There were 449 households, of which 38.1% had children under the age of 18 living with them, 59.5% were married couples living together, 9.6% had a female householder with no husband present, 7.3% had a male householder with no wife present, and 23.6% were non-families. 15.6% of all households were made up of individuals, and 3.5% had someone living alone who was 65 years of age or older. The average household size was 2.76 and the average family size was 3.05.

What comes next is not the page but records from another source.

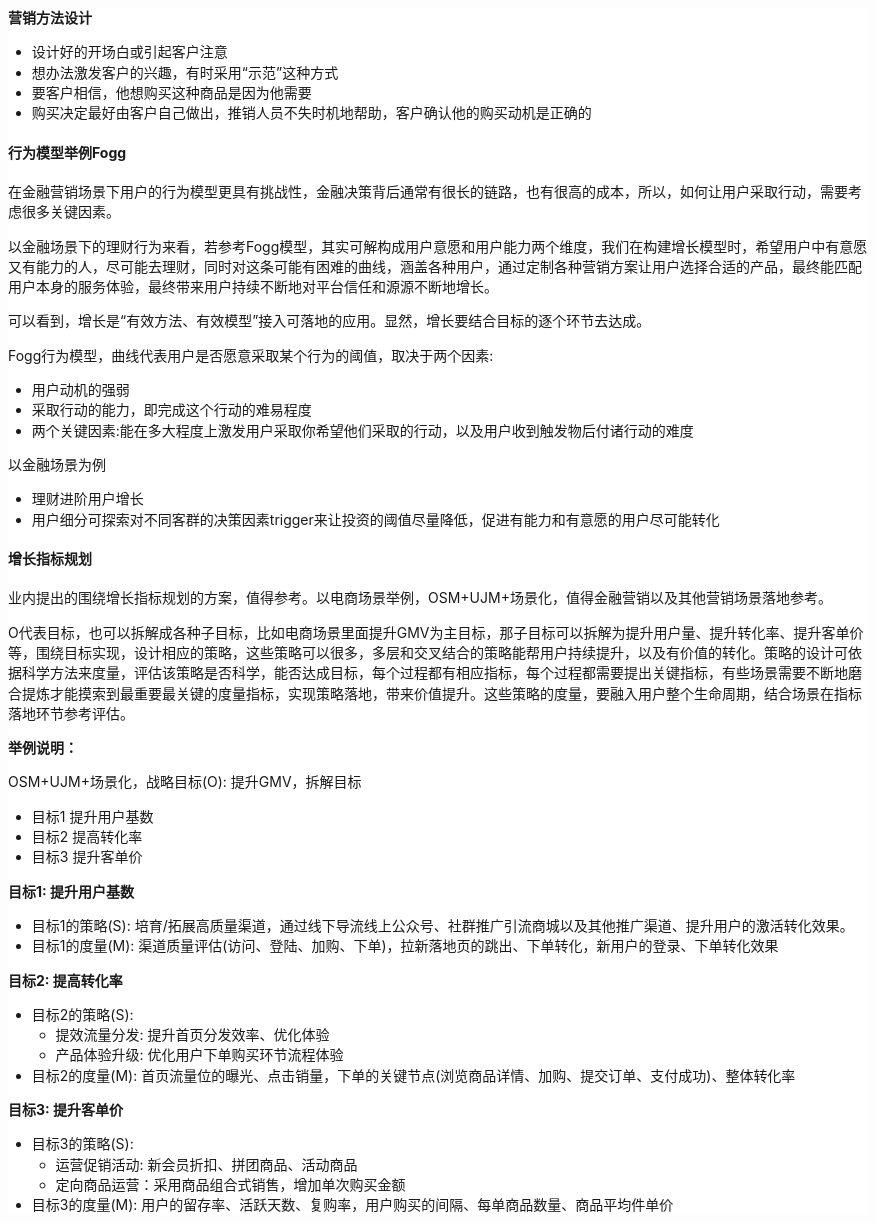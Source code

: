 
**营销方法设计**

- 设计好的开场白或引起客户注意
- 想办法激发客户的兴趣，有时采用“示范”这种方式
- 要客户相信，他想购买这种商品是因为他需要
- 购买决定最好由客户自己做出，推销人员不失时机地帮助，客户确认他的购买动机是正确的

#### 行为模型举例Fogg

在金融营销场景下用户的行为模型更具有挑战性，金融决策背后通常有很长的链路，也有很高的成本，所以，如何让用户采取行动，需要考虑很多关键因素。

以金融场景下的理财行为来看，若参考Fogg模型，其实可解构成用户意愿和用户能力两个维度，我们在构建增长模型时，希望用户中有意愿又有能力的人，尽可能去理财，同时对这条可能有困难的曲线，涵盖各种用户，通过定制各种营销方案让用户选择合适的产品，最终能匹配用户本身的服务体验，最终带来用户持续不断地对平台信任和源源不断地增长。

可以看到，增长是“有效方法、有效模型”接入可落地的应用。显然，增长要结合目标的逐个环节去达成。

Fogg行为模型，曲线代表用户是否愿意采取某个行为的阈值，取决于两个因素:

- 用户动机的强弱
- 采取行动的能力，即完成这个行动的难易程度
- 两个关键因素:能在多大程度上激发用户采取你希望他们采取的行动，以及用户收到触发物后付诸行动的难度

以金融场景为例

- 理财进阶用户增长
- 用户细分可探索对不同客群的决策因素trigger来让投资的阈值尽量降低，促进有能力和有意愿的用户尽可能转化

#### 增长指标规划

业内提出的围绕增长指标规划的方案，值得参考。以电商场景举例，OSM+UJM+场景化，值得金融营销以及其他营销场景落地参考。

O代表目标，也可以拆解成各种子目标，比如电商场景里面提升GMV为主目标，那子目标可以拆解为提升用户量、提升转化率、提升客单价等，围绕目标实现，设计相应的策略，这些策略可以很多，多层和交叉结合的策略能帮用户持续提升，以及有价值的转化。策略的设计可依据科学方法来度量，评估该策略是否科学，能否达成目标，每个过程都有相应指标，每个过程都需要提出关键指标，有些场景需要不断地磨合提炼才能摸索到最重要最关键的度量指标，实现策略落地，带来价值提升。这些策略的度量，要融入用户整个生命周期，结合场景在指标落地环节参考评估。

**举例说明：**

OSM+UJM+场景化，战略目标(O): 提升GMV，拆解目标

- 目标1 提升用户基数
- 目标2 提高转化率
- 目标3 提升客单价

**目标1: 提升用户基数**

- 目标1的策略(S): 培育/拓展高质量渠道，通过线下导流线上公众号、社群推广引流商城以及其他推广渠道、提升用户的激活转化效果。
- 目标1的度量(M): 渠道质量评估(访问、登陆、加购、下单)，拉新落地页的跳出、下单转化，新用户的登录、下单转化效果

**目标2: 提高转化率**

- 目标2的策略(S):
  - 提效流量分发: 提升首页分发效率、优化体验
  - 产品体验升级: 优化用户下单购买环节流程体验
- 目标2的度量(M): 首页流量位的曝光、点击销量，下单的关键节点(浏览商品详情、加购、提交订单、支付成功)、整体转化率

**目标3: 提升客单价**

- 目标3的策略(S):
  - 运营促销活动: 新会员折扣、拼团商品、活动商品
  - 定向商品运营：采用商品组合式销售，增加单次购买金额
- 目标3的度量(M): 用户的留存率、活跃天数、复购率，用户购买的间隔、每单商品数量、商品平均件单价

The median age in the town was 33.4 years. 29.8% of residents were under the age of 18; 10.8% were between the ages of 18 and 24; 24.2% were from 25 to 44; 28.4% were from 45 to 64; and 7.1% were 65 years of age or older. The gender makeup of the town was 52.6% male and 47.4% female.

===2000 census===
As of the census of 2000, there were 1,053 people, 389 households, and 296 families living in the town. The population density was 47.0 PD/sqmi. There were 410 housing units at an average density of 18.3 /sqmi. The racial makeup of the town was 97.82% White, 0.09% African American, 0.19% Native American, 0.57% Asian, 0.19% from other races, and 1.14% from two or more races. Hispanic or Latino of any race were 0.76% of the population.

There were 389 households, out of which 41.4% had children under the age of 18 living with them, 63.0% were married couples living together, 6.7% had a female householder with no husband present, and 23.7% were non-families. 18.8% of all households were made up of individuals, and 5.7% had someone living alone who was 65 years of age or older. The average household size was 2.71 and the average family size was 3.07.

In the town, the population was spread out, with 27.4% under the age of 18, 7.5% from 18 to 24, 31.7% from 25 to 44, 26.5% from 45 to 64, and 6.9% who were 65 years of age or older. The median age was 37 years. For every 100 females, there were 103.3 males. For every 100 females age 18 and over, there were 101.3 males.

The median income for a household in the town was $45,417, and the median income for a family was $47,292. Males had a median income of $30,529 versus $22,900 for females. The per capita income for the town was $19,086. About 3.0% of families and 4.6% of the population were below the poverty line, including 7.1% of those under age 18 and 2.9% of those age 65 or over.